Model catalysts emerge from your business model mechanics. The most common is free pricing, which can be a powerful catalyst booster when your cost structure allows you to offer free access while competitors can't afford to. Zoom's efficient architecture allowed seamless, free meetings for enterprise use cases while competitors required paid plans.

It's a short-term unlock with low defensibility unless paired with a flywheel.

And like Scale Flywheels, there’s a major catch. Offering a free plan or product isn’t a Growth Catalyst if your competitors are already doing the same. It’s only a true advantage if you're the only player with a free pricing component.

Brand Boosters

Under the Brand category, our first Booster is founder story. A very simple example would be any celebrity-founded company. They have outsized trust and credibility built in, which is a difficult-to-replicate catalyst compared to any company whose brand or story lacks that dynamic.

Another interesting but less common brand catalyst is counter-positioning. This occurs when a brand deliberately positions itself in direct contrast to competitors, in a way that makes it nearly impossible for incumbents to follow without undermining their own core business.

The dynamic with counter-positioning is fascinating because it works almost like a trap. When incumbents try to respond, the very act of copying drags them down. Eroding their margins, brand credibility, or distribution model. It’s a rare but powerful advantage: you don’t need to fight head-on, you can simply hold your ground and let competitors exhaust themselves trying to play your game, only to weaken their own position in the process.

Take Dollar Shave Club versus Gillette. DSC leaned into humor, irreverence, and direct-to-consumer subscription pricing. If Gillette had matched DSC's pricing and brand approach, it would've undercut their own premium model and damaged their retailer relationships. The harder Gillette fought on DSC's terms, the more they would've hurt their existing business.

And finally, our last brand catalyst is category creation. This is one of the hardest catalysts to pull off because it requires inventing an entirely new product or market category. Done successfully, it opens up market whitespace where you’re effectively playing in a blue ocean. At least temporarily, until competitors follow. The true power comes if you can define and own the category long enough that your brand becomes synonymous with it.

Channel Boosters

The next category, and to wrap up the connection to the Foundational Five, is our channel boosters. Meaning you have some sort of asymmetric or unfair distribution edge.

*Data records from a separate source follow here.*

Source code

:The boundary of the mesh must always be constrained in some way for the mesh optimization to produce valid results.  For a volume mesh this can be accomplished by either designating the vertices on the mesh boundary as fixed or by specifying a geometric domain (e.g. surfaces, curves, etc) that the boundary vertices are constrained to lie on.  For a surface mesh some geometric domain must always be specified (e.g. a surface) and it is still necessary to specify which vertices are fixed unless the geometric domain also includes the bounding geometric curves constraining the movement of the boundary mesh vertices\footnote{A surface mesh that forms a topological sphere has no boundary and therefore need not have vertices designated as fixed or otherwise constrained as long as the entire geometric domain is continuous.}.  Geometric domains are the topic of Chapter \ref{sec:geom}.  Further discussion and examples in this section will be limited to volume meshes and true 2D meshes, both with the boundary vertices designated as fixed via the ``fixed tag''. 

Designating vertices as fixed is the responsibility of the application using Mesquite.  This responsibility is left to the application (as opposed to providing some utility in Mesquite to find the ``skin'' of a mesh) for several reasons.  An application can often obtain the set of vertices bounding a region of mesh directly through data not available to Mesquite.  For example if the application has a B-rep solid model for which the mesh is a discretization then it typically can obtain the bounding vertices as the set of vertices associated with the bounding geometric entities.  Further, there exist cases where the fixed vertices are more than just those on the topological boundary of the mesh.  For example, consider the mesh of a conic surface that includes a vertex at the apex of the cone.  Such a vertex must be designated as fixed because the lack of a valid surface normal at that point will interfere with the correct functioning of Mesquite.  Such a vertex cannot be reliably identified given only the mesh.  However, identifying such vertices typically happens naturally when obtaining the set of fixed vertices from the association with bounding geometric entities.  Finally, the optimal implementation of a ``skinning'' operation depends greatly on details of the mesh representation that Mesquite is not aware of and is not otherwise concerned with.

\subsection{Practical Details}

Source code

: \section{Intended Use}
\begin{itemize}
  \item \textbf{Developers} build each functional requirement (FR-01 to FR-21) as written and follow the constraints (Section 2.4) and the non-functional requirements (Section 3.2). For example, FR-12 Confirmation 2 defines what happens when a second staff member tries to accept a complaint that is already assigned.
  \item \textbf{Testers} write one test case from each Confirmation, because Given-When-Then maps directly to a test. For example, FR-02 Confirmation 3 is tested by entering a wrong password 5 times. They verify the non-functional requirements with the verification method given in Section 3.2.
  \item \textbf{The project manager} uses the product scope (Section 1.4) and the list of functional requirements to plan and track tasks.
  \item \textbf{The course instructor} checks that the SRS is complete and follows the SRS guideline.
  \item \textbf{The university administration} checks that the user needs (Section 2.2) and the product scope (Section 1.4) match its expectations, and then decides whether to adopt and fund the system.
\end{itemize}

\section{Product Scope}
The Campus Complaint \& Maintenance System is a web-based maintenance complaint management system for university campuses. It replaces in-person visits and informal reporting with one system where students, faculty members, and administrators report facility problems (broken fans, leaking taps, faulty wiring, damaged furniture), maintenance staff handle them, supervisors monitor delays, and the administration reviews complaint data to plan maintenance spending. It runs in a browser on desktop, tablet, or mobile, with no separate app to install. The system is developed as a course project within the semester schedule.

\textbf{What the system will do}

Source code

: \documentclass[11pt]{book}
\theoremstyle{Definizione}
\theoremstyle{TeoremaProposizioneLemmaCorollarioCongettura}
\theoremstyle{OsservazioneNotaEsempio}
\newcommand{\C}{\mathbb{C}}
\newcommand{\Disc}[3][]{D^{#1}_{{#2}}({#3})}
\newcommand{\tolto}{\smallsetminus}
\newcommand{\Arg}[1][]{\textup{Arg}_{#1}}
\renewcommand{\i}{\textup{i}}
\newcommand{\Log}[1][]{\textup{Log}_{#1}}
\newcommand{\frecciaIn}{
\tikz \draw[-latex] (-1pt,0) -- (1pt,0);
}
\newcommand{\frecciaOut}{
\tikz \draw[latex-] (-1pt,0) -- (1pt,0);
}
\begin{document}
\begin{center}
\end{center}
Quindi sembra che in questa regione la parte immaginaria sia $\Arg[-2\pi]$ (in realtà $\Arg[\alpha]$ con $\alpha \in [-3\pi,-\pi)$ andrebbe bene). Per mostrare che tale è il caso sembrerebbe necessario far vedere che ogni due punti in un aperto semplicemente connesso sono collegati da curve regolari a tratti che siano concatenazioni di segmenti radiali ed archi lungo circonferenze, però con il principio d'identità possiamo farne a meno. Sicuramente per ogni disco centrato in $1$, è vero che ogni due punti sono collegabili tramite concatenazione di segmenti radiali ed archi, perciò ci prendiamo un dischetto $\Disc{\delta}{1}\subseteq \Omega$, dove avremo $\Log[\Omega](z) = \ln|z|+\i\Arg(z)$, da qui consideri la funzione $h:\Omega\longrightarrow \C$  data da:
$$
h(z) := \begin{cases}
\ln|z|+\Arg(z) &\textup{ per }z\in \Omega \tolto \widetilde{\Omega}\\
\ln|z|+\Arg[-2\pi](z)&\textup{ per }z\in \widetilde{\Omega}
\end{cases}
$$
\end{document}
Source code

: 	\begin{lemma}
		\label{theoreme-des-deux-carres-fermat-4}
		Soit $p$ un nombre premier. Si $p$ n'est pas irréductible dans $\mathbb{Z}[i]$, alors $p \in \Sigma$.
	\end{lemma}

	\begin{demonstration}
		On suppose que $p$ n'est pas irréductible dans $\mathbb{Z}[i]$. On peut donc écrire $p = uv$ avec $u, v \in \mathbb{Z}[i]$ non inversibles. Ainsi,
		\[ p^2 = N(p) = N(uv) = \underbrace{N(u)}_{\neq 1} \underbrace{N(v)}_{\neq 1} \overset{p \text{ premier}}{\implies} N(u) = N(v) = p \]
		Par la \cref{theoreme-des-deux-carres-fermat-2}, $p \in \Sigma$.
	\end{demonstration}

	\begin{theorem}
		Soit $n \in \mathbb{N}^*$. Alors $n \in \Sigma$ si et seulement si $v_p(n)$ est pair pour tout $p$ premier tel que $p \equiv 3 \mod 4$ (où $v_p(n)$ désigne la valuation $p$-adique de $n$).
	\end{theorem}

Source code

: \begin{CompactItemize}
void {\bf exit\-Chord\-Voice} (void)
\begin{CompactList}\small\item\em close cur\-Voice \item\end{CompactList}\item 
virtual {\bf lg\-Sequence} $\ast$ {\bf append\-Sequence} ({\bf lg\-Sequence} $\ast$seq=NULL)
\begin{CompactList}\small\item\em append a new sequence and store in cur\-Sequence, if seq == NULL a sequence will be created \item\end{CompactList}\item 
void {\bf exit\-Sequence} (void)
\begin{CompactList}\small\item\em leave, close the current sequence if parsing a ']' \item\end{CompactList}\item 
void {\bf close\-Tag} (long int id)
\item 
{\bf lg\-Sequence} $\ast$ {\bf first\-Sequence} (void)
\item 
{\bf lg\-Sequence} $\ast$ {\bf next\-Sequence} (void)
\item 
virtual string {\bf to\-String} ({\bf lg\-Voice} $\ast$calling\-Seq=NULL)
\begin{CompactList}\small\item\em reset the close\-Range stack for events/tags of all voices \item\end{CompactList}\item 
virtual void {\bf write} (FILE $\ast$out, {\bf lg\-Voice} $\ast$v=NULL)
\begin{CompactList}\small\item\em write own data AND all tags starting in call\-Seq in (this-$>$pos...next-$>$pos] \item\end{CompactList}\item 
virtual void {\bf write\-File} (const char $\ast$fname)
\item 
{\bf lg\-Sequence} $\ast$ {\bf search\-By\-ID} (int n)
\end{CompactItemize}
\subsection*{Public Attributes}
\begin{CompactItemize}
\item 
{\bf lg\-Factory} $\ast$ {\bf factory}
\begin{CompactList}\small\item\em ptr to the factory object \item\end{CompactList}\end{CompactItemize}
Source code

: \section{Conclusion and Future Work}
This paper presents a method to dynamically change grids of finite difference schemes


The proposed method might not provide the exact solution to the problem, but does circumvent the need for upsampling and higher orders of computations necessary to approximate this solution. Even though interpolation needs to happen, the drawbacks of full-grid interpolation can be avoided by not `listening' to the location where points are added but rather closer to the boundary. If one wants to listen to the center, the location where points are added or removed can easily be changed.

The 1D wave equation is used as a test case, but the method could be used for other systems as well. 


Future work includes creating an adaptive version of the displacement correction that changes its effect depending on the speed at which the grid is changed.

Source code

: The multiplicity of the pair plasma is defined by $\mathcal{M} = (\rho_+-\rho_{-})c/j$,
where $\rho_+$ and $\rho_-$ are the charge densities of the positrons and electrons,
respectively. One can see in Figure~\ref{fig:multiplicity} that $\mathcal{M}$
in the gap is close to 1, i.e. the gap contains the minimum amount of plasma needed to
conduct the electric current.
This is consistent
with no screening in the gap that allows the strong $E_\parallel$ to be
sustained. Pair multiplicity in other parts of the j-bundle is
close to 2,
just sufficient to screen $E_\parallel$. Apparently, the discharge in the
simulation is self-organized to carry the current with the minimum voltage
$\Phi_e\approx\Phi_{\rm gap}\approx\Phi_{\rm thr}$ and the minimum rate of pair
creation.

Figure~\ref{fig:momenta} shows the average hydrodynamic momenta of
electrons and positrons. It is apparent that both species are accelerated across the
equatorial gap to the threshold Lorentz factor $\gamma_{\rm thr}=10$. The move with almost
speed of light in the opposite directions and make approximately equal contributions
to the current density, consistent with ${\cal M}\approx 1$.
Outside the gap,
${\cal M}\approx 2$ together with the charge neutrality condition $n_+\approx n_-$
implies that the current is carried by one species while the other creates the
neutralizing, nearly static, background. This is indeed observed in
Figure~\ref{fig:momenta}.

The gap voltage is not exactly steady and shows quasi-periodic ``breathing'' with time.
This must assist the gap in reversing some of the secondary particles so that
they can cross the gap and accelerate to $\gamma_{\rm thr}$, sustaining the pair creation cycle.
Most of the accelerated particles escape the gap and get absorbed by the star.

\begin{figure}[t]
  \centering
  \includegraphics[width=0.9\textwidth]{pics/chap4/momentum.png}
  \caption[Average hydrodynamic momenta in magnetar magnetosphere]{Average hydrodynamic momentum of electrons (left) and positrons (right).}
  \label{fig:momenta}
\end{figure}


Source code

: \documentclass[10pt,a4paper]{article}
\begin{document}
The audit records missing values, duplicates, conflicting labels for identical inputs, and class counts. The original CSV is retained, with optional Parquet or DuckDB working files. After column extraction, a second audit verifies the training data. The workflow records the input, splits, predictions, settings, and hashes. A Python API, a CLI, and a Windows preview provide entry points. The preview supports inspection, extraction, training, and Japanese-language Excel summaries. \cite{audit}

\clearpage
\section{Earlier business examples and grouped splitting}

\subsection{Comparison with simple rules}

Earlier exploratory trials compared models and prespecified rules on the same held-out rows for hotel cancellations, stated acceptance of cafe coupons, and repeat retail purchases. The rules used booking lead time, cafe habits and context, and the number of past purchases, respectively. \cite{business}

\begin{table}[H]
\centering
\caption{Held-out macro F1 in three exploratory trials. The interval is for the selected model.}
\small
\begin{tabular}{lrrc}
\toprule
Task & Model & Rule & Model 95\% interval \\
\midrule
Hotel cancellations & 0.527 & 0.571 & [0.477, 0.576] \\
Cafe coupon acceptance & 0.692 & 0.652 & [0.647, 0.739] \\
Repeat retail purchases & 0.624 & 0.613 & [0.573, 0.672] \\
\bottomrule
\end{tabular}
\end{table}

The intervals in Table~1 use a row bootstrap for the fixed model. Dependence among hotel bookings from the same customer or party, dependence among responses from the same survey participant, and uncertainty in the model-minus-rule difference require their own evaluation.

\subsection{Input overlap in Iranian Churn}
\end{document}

Emerging channel timing occurs when a new distribution platform (early Internet, mobile, VR/AI surfaces) opens a blue-ocean audience with low competition and favorable economics until the channel matures. It's a booster because the window eventually closes.

Platform or ecosystem catalysts are distribution catalysts created by your app or extension ecosystem. Third parties build on you, merchants or users discover through your gallery or marketplace, which results in cross-side dynamics at the channel layer. Think Shopify App Store, Slack App Directory, or Notion Template Gallery.

Exclusive audience access means owning or having privileged access to a large, targeted audience you can reach repeatedly at low cost... like a big newsletter, creator-owned channels, or community.

Company Boosters

Now, our final catalyst category: Company Boosters. 

Company Boosters sit outside of our Foundational Five. Meaning they are an amplifier layer. They can enhance a strong foundation, but they won’t compensate for a weak one.

One is an elite founding team with unusually strong talent density.

Another catalyst would be privileged network access. A founding team that has access to celebrities, partners, suppliers, and investors that other teams simply don't have. OpenAI demonstrates this perfectly. Their privileged network access to Microsoft's distribution and top investors gave them advantages not available to most founding teams.

And then finally, a very well-known and common catalyst is capital. Essentially, outsized access to capital.